[DATA SUPPLIED]
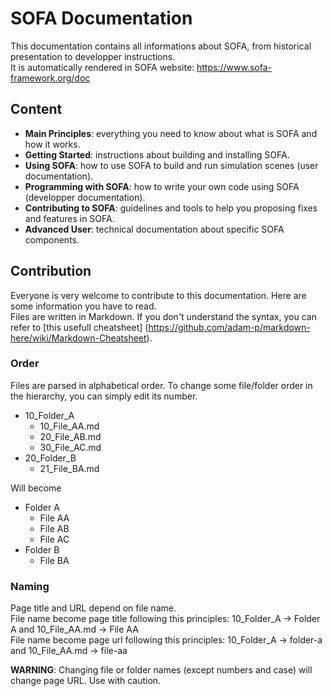 SOFA Documentation
==================

This documentation contains all informations about SOFA, from historical presentation to developper instructions.  
It is automatically rendered in SOFA website: https://www.sofa-framework.org/doc


## Content ##
- **Main Principles**: everything you need to know about what is SOFA and how it works.
- **Getting Started**: instructions about building and installing SOFA.
- **Using SOFA**: how to use SOFA to build and run simulation scenes (user documentation).
- **Programming with SOFA**: how to write your own code using SOFA (developper documentation).
- **Contributing to SOFA**: guidelines and tools to help you proposing fixes and features in SOFA.
- **Advanced User**: technical documentation about specific SOFA components.


## Contribution ##
Everyone is very welcome to contribute to this documentation. Here are some information you have to read.  
Files are written in Markdown. If you don't understand the syntax, you can refer to [this usefull cheatsheet] (https://github.com/adam-p/markdown-here/wiki/Markdown-Cheatsheet).

### Order ###
Files are parsed in alphabetical order. To change some file/folder order in the hierarchy, you can simply edit its number.
- 10_Folder_A
  - 10_File_AA.md
  - 20_File_AB.md
  - 30_File_AC.md
- 20_Folder_B
  - 21_File_BA.md

Will become
- Folder A
  - File AA
  - File AB
  - File AC
- Folder B
  - File BA
  
### Naming ###
Page title and URL depend on file name.  
File name become page title following this principles: 10_Folder_A -> Folder A  and  10_File_AA.md -> File AA  
File name become page url following this principles: 10_Folder_A -> folder-a  and  10_File_AA.md -> file-aa  

**WARNING**: Changing file or folder names (except numbers and case) will change page URL. Use with caution.
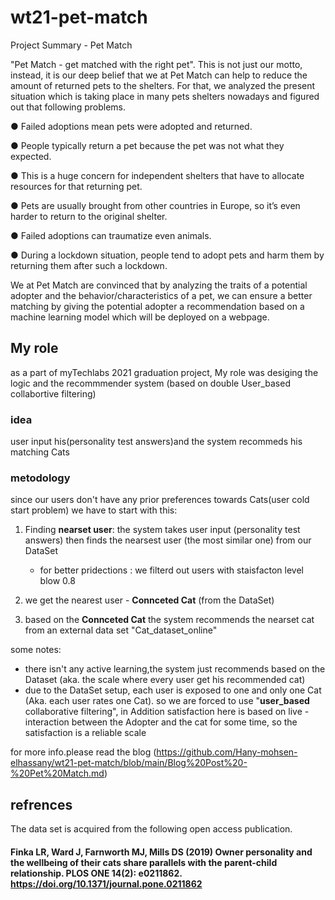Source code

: # wt21-pet-match 



Project Summary - Pet Match

"Pet Match - get matched with the right pet". This is not just our motto, instead, it is our deep belief that we at Pet Match can help to reduce the amount of returned pets to the shelters. For that, we analyzed the present situation which is taking place in many pets shelters nowadays and figured out that following problems.

● Failed adoptions mean pets were adopted and returned.

● People typically return a pet because the pet was not what they expected.

● This is a huge concern for independent shelters that have to allocate resources for that returning pet.

● Pets are usually brought from other countries in Europe, so it’s even harder to return to the original shelter.

● Failed adoptions can traumatize even animals.

● During a lockdown situation, people tend to adopt pets and harm them by returning them after such a lockdown.

We at Pet Match are convinced that by analyzing the traits of a potential adopter and the behavior/characteristics of a pet, we can ensure a better matching by giving the potential adopter a recommendation based on a machine learning model which will be deployed on a webpage.



##  My role 
as a part of myTechlabs 2021 graduation project, My role was desiging the logic and the recommmender system (based on double User_based collabortive filtering)


### idea 
user input his(personality test answers)and the system recommeds his matching Cats 


### metodology 
since our users don't have any prior preferences towards Cats(user cold start problem) we have to start with this:

1. Finding **nearset user**: the system takes user input (personality test answers) then finds the nearsest user (the most similar one) from our DataSet
    - for better pridections : we filterd out users with staisfacton level blow 0.8 

2. we get the nearest user - **Connceted Cat** (from the DataSet)

3. based on the **Connceted Cat** the system recommends the nearset cat from an external data set "Cat_dataset_online"


some notes: 

- there isn't any active learning,the system just recommends based on the Dataset (aka. the scale where every user get his recommended cat)  
- due to the DataSet setup, each user is exposed to one and only one Cat (Aka. each user rates one Cat). so we are forced to use "**user_based** collaborative filtering", in Addition satisfaction here is based on live -interaction between the Adopter and the cat for some time, so the satisfaction is a reliable scale 

for more info.please read the blog (https://github.com/Hany-mohsen-elhassany/wt21-pet-match/blob/main/Blog%20Post%20-%20Pet%20Match.md)

## refrences 
The data set is acquired from the following open access publication.
#### Finka LR, Ward J, Farnworth MJ, Mills DS (2019) Owner personality and the wellbeing of their cats share parallels with the parent-child relationship. PLOS ONE 14(2): e0211862. https://doi.org/10.1371/journal.pone.0211862
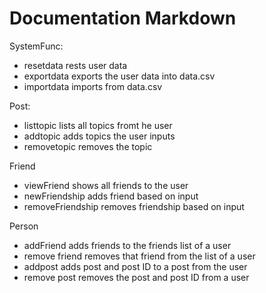 # Documentation Markdown

SystemFunc:

 * resetdata rests user data
 * exportdata exports the user data into data.csv
 * importdata imports from data.csv

Post:

 * listtopic lists all topics fromt he user
 * addtopic adds topics the user inputs
 * removetopic removes the topic
 
Friend

 * viewFriend shows all friends to the user
 * newFriendship adds friend based on input
 * removeFriendship removes friendship based on input

Person

 * addFriend adds friends to the friends list of a user
 * remove friend removes that friend from the list of a user
 * addpost adds post and post ID to a post from the user
 * remove post removes the post and post ID from a user
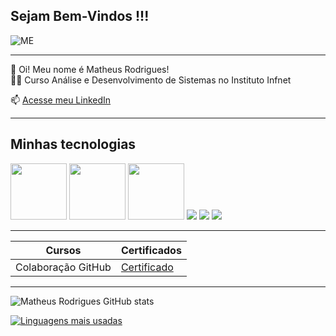 ## Sejam Bem-Vindos !!!

![ME](https://64.media.tumblr.com/4d253ebcbac40c328a822176d5045913/tumblr_oa4d9xy53A1ro8ysbo1_500.gif)

--------------------------


:man: Oi! Meu nome é Matheus Rodrigues! <br>
:technologist: Curso Análise e Desenvolvimento de Sistemas no Instituto Infnet

📫 [Acesse meu LinkedIn](https://www.linkedin.com/in/matheus-de-souza-rodrigues-177126329/)

--------------

## Minhas tecnologias


<img src="https://cdn.jsdelivr.net/gh/devicons/devicon@latest/icons/javascript/javascript-original.svg" width="90px"> <img src="https://cdn.jsdelivr.net/gh/devicons/devicon@latest/icons/html5/html5-original-wordmark.svg" width="90px"> <img src="https://cdn.jsdelivr.net/gh/devicons/devicon@latest/icons/css3/css3-original-wordmark.svg" width="90px"> <img src="https://cdn.jsdelivr.net/gh/devicons/devicon@latest/icons/python/python-original-wordmark.svg" /> <img src="https://cdn.jsdelivr.net/gh/devicons/devicon@latest/icons/sqlite/sqlite-original-wordmark.svg" /> <img src="https://cdn.jsdelivr.net/gh/devicons/devicon@latest/icons/mysql/mysql-original.svg" />





--------

| Cursos | Certificados |
|--------|--------------|
| Colaboração GitHub | [Certificado](https://hermes.dio.me/certificates/ATWEBMME.pdf) |

--------

![Matheus Rodrigues GitHub stats](https://github-readme-stats.vercel.app/api?username=tiTurtle&show_icons=true&theme=radical)

[![Linguagens mais usadas](https://github-readme-stats.vercel.app/api/top-langs/?username=tiTurtle&layout=donut)](https://github.com/anuraghazra/github-readme-stats)


<!--
**tiTurtle/tiTurtle** is a ✨ _special_ ✨ repository because its `README.md` (this file) appears on your GitHub profile.

Here are some ideas to get you started:

- 🔭 I’m currently working on ...
- 🌱 I’m currently learning ...
- 👯 I’m looking to collaborate on ...
- 🤔 I’m looking for help with ...
- 💬 Ask me about ...
- 📫 How to reach me: ...
- 😄 Pronouns: ...
- ⚡ Fun fact: ...
-->
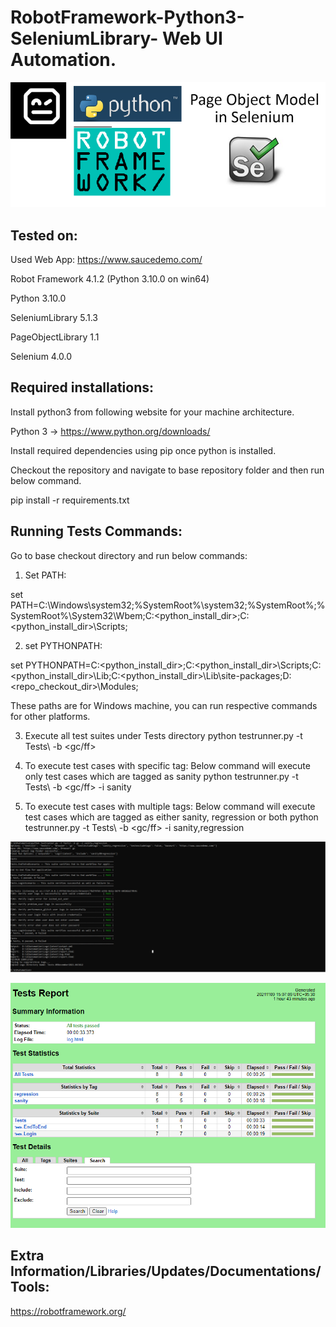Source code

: # RobotFramework-Python3-SeleniumLibrary- Web UI Automation.

![alt text](https://raw.githubusercontent.com/yuvrajkpatil/UIAutomation/main/images/banner.png)

Tested on:
------------------
Used Web App: https://www.saucedemo.com/

Robot Framework 4.1.2 (Python 3.10.0 on win64)

Python 3.10.0

SeleniumLibrary 5.1.3

PageObjectLibrary 1.1

Selenium 4.0.0

Required installations:
--------------------
Install python3 from following website for your machine architecture.

Python 3 -> https://www.python.org/downloads/

Install required dependencies using pip once python is installed.

Checkout the repository and navigate to base repository folder and then run below command.

pip install -r requirements.txt

Running Tests Commands:
----------------------
Go to base checkout directory and run below commands:

1. Set PATH:

set PATH=C:\Windows\system32;%SystemRoot%\system32;%SystemRoot%;%SystemRoot%\System32\Wbem;C:\<python_install_dir>;C:\<python_install_dir>\Scripts;

2. set PYTHONPATH:

set PYTHONPATH=C:\<python_install_dir>;C:\<python_install_dir>\Scripts;C:\<python_install_dir>\Lib;C:\<python_install_dir>\Lib\site-packages;D:\<repo_checkout_dir>\Modules;

These paths are for Windows machine, you can run respective commands for other platforms.

3. Execute all test suites under Tests directory
    python testrunner.py -t Tests\ -b <gc/ff>

4. To execute test cases with specific tag: Below command will execute only test cases which are tagged as sanity
    python testrunner.py -t Tests\ -b <gc/ff> -i sanity

5. To execute test cases with multiple tags: Below command will execute test cases which are tagged as either sanity, regression or both
    python testrunner.py -t Tests\ -b <gc/ff> -i sanity,regression

![alt text](https://raw.githubusercontent.com/yuvrajkpatil/UIAutomation/main/images/console_output.png)

![alt text](https://raw.githubusercontent.com/yuvrajkpatil/UIAutomation/main/images/html_report.png)


Extra Information/Libraries/Updates/Documentations/Tools:
-------------------------------------------------------

https://robotframework.org/
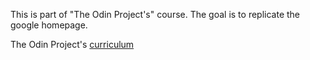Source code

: This is part of "The Odin Project's" course.  The goal is to replicate the google homepage. 

The Odin Project's [curriculum](http://www.theodinproject.com/web-development-101/html-css)
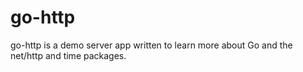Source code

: # go-http

go-http is a demo server app written to learn more about Go and the net/http and time packages.
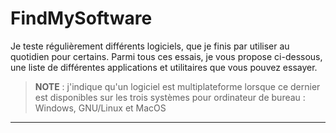 # FindMySoftware

Je teste régulièrement différents logiciels, que je finis par utiliser au quotidien pour certains. Parmi tous ces essais, je vous propose ci-dessous, une liste de différentes applications et utilitaires que vous pouvez essayer.

> **NOTE** : j'indique qu'un logiciel est multiplateforme lorsque ce dernier est disponibles sur les trois systèmes pour ordinateur de bureau : Windows, GNU/Linux et MacOS

---
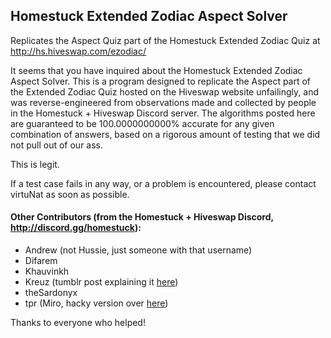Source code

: ## Homestuck Extended Zodiac Aspect Solver
Replicates the Aspect Quiz part of the Homestuck Extended Zodiac Quiz at http://hs.hiveswap.com/ezodiac/


It seems that you have inquired about the Homestuck Extended Zodiac Aspect Solver. This is a program designed to replicate the Aspect part of the Extended Zodiac Quiz hosted on the Hiveswap website unfailingly, and was reverse-engineered from observations made and collected by people in the Homestuck + Hiveswap Discord server. The algorithms posted here are guaranteed to be 100.0000000000% accurate for any given combination of answers, based on a rigorous amount of testing that we did not pull out of our ass.


This is legit.


If a test case fails in any way, or a problem is encountered, please contact virtuNat as soon as possible.


#### Other Contributors (from the Homestuck + Hiveswap Discord, http://discord.gg/homestuck):
- Andrew (not Hussie, just someone with that username)
- Difarem
- Khauvinkh
- Kreuz (tumblr post explaining it [here](https://kreuz-unlimited.tumblr.com/private/168154366989/tumblr_p0edqyYPpj1rdm00w))
- theSardonyx
- tpr (Miro, hacky version over [here](http://aspect-quiz.surge.sh/))

Thanks to everyone who helped!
[/DATA SUPPLIED]
» **ACTION ITEM**: Give the lines above again exactly, from the one containing "friend based on input" to the one containing "## Sejam Bem-Vindos !!!", both included, but leave out the pictures.

» **RESPONSE FOR THIS EXERCISE**:
 * newFriendship adds friend based on input
 * removeFriendship removes friendship based on input

Person

 * addFriend adds friends to the friends list of a user
 * remove friend removes that friend from the list of a user
 * addpost adds post and post ID to a post from the user
 * remove post removes the post and post ID from a user
 ## Sejam Bem-Vindos !!!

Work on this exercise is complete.